[Collected data]
>>>
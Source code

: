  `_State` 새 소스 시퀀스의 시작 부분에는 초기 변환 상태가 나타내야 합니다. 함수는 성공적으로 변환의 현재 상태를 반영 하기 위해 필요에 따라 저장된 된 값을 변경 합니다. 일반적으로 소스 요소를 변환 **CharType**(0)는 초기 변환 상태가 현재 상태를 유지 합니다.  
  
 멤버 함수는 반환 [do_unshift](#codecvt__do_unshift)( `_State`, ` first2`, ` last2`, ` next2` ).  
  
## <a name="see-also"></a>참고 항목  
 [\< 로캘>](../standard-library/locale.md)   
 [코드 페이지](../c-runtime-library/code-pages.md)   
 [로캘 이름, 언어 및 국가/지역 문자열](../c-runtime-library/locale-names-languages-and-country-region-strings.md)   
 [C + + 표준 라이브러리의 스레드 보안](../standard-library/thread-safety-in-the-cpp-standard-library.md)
<<<
* **Exercise directions**
Show every line in the entries where the string "library" occurs.

* **Solution to the problem**
 [\< 로캘>](../standard-library/locale.md)   
 [코드 페이지](../c-runtime-library/code-pages.md)   
 [로캘 이름, 언어 및 국가/지역 문자열](../c-runtime-library/locale-names-languages-and-country-region-strings.md)   
 [C + + 표준 라이브러리의 스레드 보안](../standard-library/thread-safety-in-the-cpp-standard-library.md)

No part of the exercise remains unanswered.